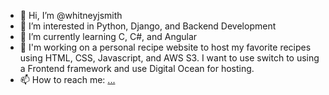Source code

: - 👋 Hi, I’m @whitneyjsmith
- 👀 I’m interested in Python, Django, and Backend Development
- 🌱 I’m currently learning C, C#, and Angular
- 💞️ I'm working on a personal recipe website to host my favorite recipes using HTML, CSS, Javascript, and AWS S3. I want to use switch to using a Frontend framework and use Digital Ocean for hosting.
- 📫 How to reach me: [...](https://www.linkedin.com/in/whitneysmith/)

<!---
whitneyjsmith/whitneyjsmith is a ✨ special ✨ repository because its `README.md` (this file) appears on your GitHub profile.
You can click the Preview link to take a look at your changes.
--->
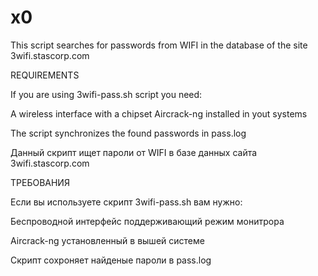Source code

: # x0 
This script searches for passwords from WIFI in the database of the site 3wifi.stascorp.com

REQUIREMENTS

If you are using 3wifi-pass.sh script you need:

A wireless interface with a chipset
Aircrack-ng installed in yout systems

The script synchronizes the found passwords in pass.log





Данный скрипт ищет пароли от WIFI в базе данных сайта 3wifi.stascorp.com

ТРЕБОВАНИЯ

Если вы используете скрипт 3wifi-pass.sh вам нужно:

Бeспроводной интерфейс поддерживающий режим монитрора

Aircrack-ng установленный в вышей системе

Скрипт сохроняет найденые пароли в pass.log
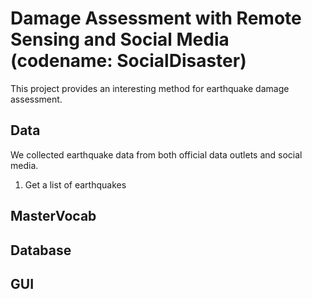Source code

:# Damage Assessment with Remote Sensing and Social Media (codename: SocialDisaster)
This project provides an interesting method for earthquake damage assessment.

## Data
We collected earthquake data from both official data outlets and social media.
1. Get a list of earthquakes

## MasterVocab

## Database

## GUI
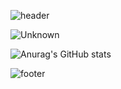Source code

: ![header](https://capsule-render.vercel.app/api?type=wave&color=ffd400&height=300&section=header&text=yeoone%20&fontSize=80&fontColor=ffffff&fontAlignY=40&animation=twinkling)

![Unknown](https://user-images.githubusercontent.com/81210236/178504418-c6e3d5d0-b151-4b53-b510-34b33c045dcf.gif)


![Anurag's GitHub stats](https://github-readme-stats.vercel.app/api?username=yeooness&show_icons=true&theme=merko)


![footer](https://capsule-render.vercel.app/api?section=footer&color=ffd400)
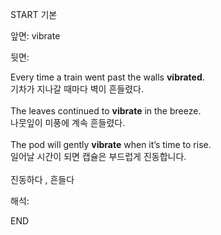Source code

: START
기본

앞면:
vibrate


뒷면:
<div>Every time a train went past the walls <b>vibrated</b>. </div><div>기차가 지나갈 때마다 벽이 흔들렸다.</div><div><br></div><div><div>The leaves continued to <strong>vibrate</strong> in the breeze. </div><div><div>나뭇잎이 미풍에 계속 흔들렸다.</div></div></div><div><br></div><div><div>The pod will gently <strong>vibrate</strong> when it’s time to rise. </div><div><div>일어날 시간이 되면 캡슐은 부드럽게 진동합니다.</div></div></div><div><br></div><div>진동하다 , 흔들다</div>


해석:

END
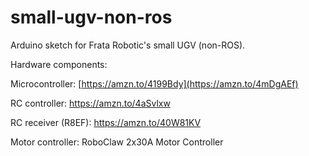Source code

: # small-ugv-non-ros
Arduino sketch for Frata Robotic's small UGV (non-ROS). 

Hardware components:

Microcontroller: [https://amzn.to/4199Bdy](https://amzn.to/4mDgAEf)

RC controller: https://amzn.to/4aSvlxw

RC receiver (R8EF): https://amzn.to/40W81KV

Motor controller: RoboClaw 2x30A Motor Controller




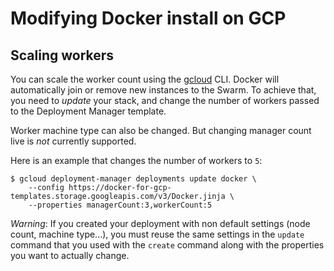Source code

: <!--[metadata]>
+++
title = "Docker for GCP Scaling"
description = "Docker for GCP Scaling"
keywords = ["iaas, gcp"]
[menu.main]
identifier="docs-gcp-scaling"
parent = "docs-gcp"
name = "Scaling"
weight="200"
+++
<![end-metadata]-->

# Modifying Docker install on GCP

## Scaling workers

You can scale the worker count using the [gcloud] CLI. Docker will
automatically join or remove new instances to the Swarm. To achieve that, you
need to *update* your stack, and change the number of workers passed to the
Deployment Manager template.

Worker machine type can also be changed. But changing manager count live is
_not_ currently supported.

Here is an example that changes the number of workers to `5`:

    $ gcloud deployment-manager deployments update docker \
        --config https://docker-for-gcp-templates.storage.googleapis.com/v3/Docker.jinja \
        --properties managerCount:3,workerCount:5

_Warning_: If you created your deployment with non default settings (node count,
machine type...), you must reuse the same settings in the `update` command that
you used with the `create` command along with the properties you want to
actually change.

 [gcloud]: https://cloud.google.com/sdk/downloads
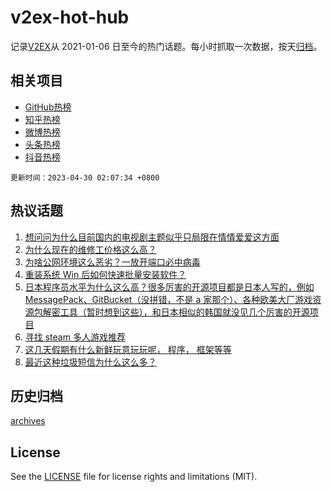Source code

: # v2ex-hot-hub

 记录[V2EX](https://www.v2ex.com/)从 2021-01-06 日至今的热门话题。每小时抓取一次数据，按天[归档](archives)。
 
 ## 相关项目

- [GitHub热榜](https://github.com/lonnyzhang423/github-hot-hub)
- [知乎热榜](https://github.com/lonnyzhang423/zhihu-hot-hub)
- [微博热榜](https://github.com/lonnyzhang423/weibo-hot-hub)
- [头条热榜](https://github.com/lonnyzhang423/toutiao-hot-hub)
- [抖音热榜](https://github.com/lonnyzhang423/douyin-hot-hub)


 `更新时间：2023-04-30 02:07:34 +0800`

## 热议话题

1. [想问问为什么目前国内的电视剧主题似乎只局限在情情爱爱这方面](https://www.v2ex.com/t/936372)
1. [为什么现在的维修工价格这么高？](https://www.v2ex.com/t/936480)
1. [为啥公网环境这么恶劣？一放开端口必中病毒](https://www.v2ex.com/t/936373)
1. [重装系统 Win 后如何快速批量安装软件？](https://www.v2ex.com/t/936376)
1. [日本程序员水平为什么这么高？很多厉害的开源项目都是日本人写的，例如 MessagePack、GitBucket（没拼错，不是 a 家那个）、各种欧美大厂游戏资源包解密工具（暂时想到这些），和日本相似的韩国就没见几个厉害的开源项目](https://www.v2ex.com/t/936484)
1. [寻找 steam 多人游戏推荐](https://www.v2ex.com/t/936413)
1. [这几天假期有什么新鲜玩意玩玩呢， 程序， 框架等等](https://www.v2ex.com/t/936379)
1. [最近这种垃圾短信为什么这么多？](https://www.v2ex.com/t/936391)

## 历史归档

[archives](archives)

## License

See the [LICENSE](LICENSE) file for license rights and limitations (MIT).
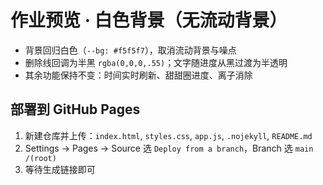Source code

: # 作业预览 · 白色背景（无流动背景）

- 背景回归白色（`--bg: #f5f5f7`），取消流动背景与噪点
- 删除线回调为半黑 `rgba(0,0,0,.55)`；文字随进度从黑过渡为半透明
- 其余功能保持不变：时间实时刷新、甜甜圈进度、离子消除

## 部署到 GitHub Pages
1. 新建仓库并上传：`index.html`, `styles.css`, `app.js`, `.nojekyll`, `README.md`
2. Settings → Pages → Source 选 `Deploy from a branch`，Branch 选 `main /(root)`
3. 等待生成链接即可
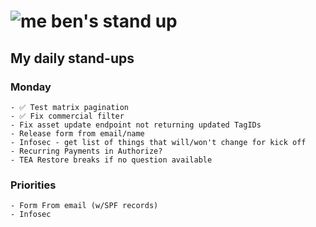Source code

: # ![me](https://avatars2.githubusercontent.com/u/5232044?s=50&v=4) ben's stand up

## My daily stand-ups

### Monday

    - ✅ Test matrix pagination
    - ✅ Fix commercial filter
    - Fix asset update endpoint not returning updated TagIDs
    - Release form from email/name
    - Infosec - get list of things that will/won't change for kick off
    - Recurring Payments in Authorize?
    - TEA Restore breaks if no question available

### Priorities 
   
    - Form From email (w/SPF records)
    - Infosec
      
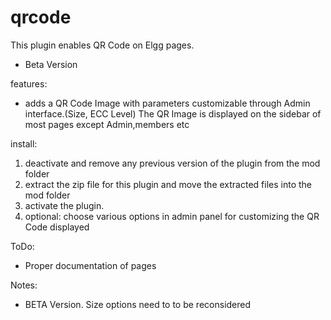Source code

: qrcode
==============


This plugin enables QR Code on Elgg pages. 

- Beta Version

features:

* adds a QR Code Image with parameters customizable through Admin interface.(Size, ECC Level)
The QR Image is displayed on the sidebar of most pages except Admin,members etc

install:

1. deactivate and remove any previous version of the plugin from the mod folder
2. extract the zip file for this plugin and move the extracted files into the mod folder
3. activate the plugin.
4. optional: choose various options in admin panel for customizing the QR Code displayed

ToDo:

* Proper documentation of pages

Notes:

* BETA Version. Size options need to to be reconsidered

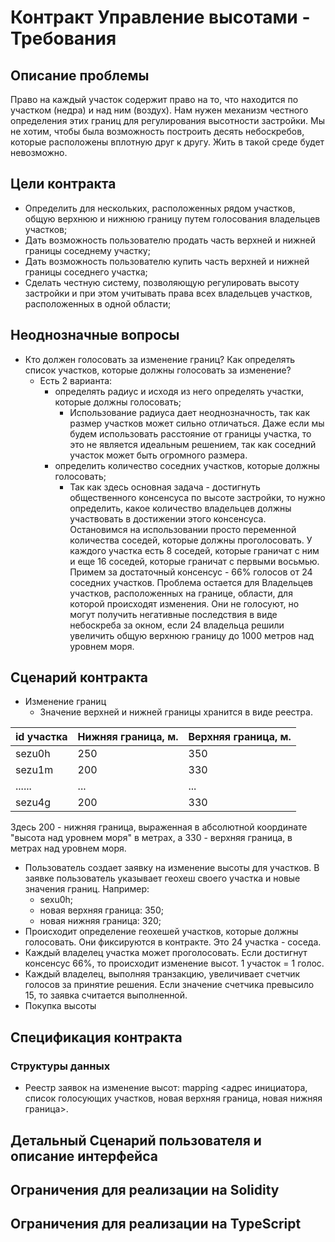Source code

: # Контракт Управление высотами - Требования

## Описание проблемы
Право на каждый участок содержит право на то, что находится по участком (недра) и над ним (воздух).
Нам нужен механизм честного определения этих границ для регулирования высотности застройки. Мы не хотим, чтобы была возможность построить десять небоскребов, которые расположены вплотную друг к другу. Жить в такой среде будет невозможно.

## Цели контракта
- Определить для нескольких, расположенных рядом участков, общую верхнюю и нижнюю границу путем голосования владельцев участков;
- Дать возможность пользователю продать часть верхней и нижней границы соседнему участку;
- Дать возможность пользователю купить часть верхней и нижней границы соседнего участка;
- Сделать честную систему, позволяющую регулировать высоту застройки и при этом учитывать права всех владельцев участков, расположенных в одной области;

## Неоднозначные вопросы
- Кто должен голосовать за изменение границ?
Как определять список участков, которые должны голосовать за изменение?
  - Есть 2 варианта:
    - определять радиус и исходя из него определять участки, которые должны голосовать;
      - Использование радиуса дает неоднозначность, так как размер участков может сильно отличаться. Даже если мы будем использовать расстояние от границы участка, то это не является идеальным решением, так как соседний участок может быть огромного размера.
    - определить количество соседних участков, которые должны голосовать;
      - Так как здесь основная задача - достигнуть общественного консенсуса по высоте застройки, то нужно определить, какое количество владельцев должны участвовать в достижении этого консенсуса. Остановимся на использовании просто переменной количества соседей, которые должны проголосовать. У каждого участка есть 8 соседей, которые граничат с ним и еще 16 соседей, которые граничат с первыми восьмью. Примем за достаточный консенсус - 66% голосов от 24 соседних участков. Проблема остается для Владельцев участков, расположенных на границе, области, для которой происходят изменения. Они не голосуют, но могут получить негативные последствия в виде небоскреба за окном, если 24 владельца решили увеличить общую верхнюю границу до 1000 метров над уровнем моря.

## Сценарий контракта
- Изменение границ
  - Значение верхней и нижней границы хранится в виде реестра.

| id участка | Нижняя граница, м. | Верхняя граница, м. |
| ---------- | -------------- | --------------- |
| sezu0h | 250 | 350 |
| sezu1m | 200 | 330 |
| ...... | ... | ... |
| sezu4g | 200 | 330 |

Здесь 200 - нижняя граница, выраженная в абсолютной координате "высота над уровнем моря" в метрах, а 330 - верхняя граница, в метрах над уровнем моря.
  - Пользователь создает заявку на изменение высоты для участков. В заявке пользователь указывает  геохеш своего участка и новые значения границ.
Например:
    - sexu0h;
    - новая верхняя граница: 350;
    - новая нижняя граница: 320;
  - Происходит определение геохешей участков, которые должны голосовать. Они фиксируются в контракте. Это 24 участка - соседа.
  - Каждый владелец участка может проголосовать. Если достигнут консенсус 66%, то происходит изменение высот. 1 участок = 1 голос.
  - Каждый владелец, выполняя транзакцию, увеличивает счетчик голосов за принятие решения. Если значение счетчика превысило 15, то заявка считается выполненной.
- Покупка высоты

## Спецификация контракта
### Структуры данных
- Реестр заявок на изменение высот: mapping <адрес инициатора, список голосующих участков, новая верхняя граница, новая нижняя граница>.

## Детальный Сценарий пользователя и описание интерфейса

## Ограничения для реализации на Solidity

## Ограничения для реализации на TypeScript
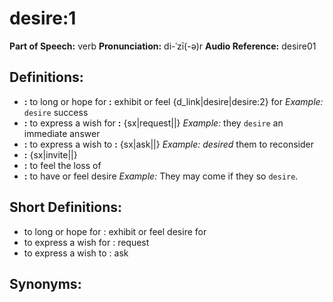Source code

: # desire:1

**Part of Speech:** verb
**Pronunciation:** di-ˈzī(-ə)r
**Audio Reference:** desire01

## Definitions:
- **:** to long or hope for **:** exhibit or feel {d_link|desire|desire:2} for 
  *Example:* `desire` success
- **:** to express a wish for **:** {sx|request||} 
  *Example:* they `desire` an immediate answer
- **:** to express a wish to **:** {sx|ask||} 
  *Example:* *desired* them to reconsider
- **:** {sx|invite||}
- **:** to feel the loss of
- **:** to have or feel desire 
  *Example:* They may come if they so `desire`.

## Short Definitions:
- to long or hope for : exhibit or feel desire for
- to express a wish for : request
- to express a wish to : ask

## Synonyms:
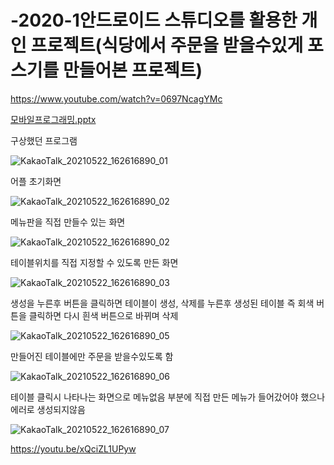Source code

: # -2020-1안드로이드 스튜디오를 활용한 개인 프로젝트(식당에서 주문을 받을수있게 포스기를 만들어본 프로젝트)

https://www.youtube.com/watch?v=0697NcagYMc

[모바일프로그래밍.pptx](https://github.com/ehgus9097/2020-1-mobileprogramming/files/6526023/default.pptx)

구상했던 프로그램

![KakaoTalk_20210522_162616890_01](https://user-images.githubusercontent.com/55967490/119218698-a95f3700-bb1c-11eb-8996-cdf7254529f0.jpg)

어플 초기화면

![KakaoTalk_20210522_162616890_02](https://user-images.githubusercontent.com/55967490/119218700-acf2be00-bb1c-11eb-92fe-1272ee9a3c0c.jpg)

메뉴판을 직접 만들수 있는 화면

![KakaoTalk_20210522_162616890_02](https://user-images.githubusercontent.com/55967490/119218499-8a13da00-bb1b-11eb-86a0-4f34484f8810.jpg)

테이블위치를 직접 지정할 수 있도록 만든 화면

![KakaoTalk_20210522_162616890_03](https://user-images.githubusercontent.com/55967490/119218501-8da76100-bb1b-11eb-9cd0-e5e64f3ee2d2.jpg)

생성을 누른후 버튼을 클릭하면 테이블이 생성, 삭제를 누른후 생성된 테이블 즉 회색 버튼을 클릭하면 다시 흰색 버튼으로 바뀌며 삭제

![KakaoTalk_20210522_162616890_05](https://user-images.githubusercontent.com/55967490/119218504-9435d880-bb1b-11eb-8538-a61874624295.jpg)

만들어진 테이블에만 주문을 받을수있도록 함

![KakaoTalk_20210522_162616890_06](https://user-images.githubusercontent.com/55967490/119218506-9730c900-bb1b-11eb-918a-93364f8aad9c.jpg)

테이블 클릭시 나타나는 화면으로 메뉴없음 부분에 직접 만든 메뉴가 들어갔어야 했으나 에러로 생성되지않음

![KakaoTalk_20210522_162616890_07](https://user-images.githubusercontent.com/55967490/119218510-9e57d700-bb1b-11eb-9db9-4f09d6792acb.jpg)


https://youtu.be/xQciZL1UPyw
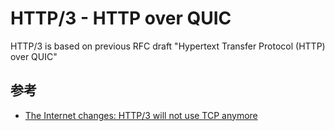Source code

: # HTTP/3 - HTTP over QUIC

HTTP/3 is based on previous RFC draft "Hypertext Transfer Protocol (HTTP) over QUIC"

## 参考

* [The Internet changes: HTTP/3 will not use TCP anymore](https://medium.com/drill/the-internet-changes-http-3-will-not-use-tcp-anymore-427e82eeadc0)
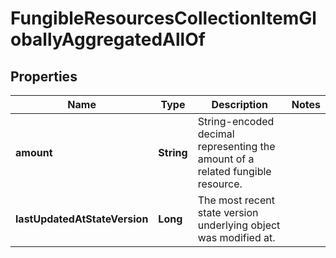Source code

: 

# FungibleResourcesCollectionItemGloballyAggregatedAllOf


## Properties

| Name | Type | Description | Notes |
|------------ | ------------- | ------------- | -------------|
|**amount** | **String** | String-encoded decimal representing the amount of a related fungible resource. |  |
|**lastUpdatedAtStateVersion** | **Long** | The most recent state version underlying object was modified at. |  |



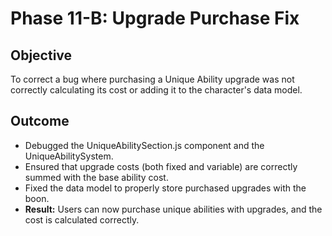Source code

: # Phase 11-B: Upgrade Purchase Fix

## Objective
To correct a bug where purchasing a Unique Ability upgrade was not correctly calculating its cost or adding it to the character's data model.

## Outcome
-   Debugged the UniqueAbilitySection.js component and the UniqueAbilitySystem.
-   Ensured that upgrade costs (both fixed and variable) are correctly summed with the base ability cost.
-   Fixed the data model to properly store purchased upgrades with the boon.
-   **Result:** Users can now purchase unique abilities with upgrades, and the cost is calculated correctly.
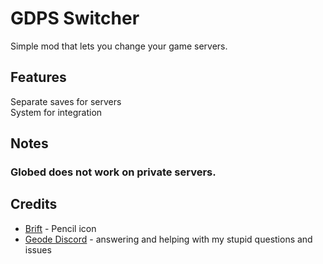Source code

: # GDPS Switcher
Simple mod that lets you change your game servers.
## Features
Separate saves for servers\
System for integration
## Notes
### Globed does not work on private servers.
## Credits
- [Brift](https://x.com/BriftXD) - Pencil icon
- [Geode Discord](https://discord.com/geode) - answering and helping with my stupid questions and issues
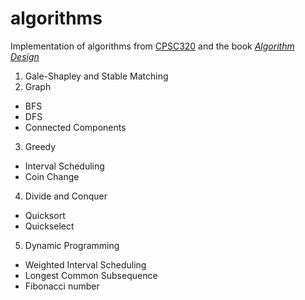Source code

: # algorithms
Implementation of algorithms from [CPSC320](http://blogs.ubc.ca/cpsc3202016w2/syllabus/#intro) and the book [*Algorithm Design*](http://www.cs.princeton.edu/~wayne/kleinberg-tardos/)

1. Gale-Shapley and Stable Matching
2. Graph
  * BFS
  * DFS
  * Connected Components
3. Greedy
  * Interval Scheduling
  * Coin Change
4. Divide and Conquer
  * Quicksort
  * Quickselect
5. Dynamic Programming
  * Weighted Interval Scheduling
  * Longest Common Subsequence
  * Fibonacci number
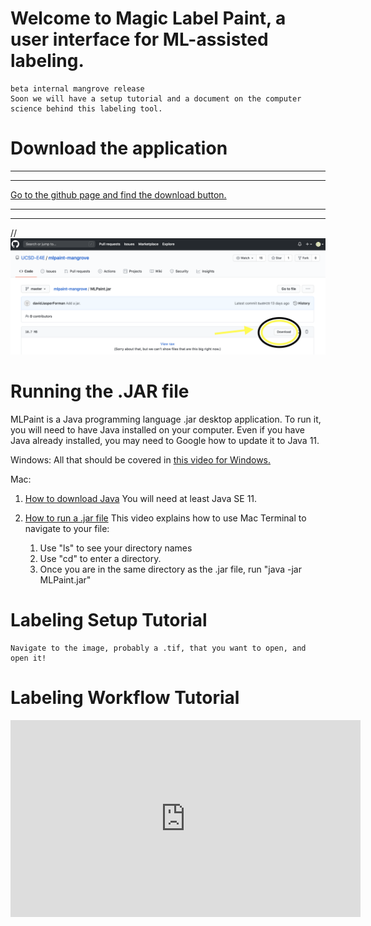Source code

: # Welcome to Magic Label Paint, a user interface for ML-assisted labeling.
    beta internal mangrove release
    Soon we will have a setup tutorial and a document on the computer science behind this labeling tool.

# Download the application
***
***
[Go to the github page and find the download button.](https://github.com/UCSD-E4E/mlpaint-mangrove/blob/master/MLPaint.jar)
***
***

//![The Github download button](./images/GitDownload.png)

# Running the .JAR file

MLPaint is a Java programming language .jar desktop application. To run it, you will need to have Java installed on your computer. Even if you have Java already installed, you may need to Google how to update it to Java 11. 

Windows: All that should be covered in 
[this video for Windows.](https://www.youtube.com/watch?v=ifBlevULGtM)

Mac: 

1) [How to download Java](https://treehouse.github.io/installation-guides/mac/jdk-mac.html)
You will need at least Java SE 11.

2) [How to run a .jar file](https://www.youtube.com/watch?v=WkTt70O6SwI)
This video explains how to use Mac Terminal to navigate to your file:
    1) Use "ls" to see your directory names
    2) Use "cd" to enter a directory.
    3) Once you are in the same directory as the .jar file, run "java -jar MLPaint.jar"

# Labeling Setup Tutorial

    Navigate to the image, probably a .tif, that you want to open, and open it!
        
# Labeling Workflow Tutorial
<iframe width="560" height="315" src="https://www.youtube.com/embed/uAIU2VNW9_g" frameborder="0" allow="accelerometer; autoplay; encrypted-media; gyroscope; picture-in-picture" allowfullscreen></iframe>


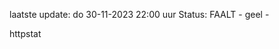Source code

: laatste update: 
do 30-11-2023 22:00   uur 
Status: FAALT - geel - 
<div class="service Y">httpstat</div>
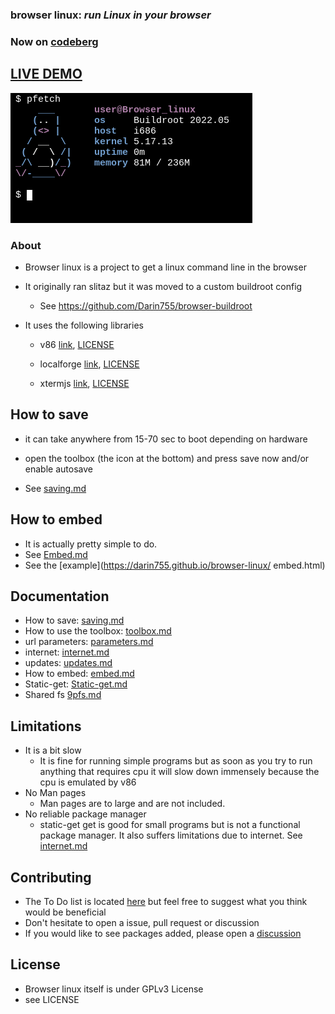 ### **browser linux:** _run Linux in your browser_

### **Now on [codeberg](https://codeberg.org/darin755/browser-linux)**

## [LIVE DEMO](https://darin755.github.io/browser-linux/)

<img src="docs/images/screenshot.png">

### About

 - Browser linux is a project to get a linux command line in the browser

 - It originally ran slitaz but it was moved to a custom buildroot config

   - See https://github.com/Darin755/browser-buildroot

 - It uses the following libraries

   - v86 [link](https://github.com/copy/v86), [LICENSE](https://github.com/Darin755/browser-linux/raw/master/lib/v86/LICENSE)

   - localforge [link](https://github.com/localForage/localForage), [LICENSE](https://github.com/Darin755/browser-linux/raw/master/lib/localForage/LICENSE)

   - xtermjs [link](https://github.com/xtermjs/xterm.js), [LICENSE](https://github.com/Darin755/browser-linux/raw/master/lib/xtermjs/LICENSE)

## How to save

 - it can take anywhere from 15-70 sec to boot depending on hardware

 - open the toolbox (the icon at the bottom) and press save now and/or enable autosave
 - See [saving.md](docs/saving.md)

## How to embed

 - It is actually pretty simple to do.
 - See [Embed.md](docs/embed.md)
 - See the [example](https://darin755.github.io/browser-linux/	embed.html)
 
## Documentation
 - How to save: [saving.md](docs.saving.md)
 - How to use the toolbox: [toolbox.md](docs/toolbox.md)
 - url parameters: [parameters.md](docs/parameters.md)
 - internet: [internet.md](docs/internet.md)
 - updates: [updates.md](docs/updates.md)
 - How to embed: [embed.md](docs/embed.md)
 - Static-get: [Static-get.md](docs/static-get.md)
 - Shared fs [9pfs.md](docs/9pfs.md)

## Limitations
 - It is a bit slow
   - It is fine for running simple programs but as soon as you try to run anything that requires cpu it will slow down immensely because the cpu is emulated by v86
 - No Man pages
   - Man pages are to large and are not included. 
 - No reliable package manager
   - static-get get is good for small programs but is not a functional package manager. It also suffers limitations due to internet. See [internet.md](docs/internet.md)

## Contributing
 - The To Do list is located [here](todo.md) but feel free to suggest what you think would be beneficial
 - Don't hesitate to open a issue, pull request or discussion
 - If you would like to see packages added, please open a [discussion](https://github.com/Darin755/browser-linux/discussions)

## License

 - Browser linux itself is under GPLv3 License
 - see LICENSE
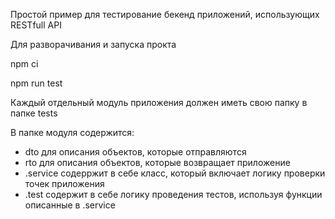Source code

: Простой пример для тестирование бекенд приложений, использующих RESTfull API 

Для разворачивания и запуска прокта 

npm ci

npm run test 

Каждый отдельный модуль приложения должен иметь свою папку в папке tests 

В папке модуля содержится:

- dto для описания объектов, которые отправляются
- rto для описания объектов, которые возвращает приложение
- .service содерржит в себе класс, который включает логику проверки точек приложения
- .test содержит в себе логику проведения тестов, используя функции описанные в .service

## Exercise details
Go through the material above and count the lines that contain "video"; answer with the number alone.

## Answer section
2